Your desire to communicate must be bigger than your relationship with the chaotic and unfair realities.  ~Anna Deavere Smith in Letters To A Young Artist

The “inside” circumstances are the ones that fascinate me.  The notion that our internal conditions–meaning the ways we think, manage our emotions, take care of our bodies–can either water and feed or shackle and silence the maker inside all of us. And that these conditions are within our control to degrees far greater than the more traditional arms of psychology and neuroscience could ever imagine.  AND that approval for the establishment and maintenance of these conditions doesn’t go through a committee of 20 or even 12.  It goes through a committee of one.

These are the notions that leave me giddy.

 

Almost up and running

Sitting here with computer wiz Kevin Moriarity who’s offering counsel on my website, helping with those last lingering snags that despite my best efforts I couldn’t figure out on my own.

My stepson, Jason, is a genius geek who does websites in his sleep.
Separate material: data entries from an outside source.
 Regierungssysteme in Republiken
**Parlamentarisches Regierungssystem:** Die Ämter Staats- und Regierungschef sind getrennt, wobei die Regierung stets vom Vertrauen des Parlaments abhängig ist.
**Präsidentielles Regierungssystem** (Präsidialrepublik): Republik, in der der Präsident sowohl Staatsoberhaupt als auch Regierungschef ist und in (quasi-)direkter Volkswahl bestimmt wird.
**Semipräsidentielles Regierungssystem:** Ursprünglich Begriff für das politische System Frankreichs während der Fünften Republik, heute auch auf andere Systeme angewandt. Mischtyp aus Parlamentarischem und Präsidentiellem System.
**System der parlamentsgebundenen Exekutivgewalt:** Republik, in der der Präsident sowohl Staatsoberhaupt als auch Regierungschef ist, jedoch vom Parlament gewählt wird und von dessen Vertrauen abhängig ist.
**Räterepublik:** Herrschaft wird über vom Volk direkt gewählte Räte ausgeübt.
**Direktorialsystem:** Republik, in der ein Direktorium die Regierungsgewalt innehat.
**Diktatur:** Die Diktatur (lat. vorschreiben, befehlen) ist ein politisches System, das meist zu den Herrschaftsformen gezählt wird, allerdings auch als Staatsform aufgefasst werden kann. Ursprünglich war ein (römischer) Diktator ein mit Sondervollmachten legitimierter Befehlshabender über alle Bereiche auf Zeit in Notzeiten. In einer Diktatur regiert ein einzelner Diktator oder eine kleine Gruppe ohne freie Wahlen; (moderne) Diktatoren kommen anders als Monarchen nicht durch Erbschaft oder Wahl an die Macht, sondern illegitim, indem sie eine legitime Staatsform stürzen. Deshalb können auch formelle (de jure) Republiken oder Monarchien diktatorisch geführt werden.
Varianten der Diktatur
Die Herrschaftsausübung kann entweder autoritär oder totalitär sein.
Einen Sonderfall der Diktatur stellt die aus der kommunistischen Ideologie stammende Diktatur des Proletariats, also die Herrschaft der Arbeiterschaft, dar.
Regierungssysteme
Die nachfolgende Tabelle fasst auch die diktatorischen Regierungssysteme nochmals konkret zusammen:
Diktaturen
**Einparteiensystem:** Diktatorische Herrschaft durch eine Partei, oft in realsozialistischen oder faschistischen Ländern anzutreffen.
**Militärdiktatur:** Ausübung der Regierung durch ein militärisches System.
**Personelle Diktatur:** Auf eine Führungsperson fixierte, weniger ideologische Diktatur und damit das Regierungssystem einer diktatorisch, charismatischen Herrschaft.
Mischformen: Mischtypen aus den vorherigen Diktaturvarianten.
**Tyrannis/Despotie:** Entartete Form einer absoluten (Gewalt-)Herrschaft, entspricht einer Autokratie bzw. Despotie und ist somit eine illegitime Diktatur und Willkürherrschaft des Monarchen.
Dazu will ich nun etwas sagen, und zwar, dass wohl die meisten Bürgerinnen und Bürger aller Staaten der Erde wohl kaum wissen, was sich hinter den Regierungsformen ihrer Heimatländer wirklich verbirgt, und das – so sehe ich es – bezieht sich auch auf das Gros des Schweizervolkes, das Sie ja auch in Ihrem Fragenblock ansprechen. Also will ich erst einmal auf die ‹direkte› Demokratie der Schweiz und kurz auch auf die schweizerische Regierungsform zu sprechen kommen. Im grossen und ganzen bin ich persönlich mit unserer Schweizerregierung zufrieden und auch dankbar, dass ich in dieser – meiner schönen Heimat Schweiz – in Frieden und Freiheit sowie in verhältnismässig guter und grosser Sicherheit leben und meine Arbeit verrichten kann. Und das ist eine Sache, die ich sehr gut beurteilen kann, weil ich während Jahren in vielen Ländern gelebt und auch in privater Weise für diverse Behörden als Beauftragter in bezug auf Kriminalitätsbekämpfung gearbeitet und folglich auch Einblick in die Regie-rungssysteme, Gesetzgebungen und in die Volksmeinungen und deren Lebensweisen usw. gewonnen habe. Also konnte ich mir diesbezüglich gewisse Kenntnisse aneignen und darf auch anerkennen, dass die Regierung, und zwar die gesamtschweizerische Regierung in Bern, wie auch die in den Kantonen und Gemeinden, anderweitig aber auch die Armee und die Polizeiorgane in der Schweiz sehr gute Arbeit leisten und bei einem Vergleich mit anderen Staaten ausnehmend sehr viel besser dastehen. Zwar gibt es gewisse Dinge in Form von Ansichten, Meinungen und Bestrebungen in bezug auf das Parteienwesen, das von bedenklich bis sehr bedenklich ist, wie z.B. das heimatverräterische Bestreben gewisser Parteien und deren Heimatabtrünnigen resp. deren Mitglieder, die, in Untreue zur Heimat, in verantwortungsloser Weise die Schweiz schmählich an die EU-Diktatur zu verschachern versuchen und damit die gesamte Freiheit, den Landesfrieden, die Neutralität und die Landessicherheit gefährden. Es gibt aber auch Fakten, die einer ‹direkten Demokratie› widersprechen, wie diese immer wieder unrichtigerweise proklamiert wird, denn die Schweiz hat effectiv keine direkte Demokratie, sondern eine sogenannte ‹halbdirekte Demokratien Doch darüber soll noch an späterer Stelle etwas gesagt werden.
The folks at ITS resolve all my office computer headaches, no problem. I’ve got friends, family, colleagues, many of whom know way more about this computer stuff than I do and would’ve been happy to help.

But I wanted to do my own website. It’s on a long list of things I told myself I could not do.

Turns out this was yet another fearful fiction.

Told myself I could never leave my full-time career in advertising and all it’s lucrative rewards to pursue a degree in psychology (earned my doctorate in 1994). Could never be my own boss (in my 13th year of self-employment). Could never figure out a Mac (typing on one now). Could never move art-making beyond my private practice and home studio work to an actual brick-and-mortar spot where groups of folks could do hands-on art-making (The Well Within Workshop is being constructed as we speak). There’s nothing special about me that isn’t also special about you. I could go on and on with my fears–the ones I’ve conquered and the ones that continue to have a hold on me. Bet you could, too. We’re built to be fearful, thanks to the amygdala, that neuro-structural CEO of fear. But we’re also built to stretch beyond those fears if we’re to reach our fuller potential. Neuroscience has proven this to be true.

I think of that NPR interview with David McCullough that ran awhile back, soon after the publication of 1776, in which the author went on at length describing in vivid detail the horrific conditions, the impossible barriers, the complete hubris that governed those men who crossed the pond with their sites set on independence, culminating with the statement: “You have to understand–there was nothing to suggest that this was going to work.”

That openness to operating beyond the fear and in the direction of possibility is a component of our collective ancestry. We’re all here because our ancestors made the heroic decision to leave where they were with their sites and their hopes set on something better. Don’t we owe it to them to keep moving further in that direction, facing our fears and moving toward something better? Art-making offers one place in which to do that. It continues to offer that to me and maybe you, too.

I’m too old to leave my amygdala in charge.  We have plenty of opportunity but we don’t have forever.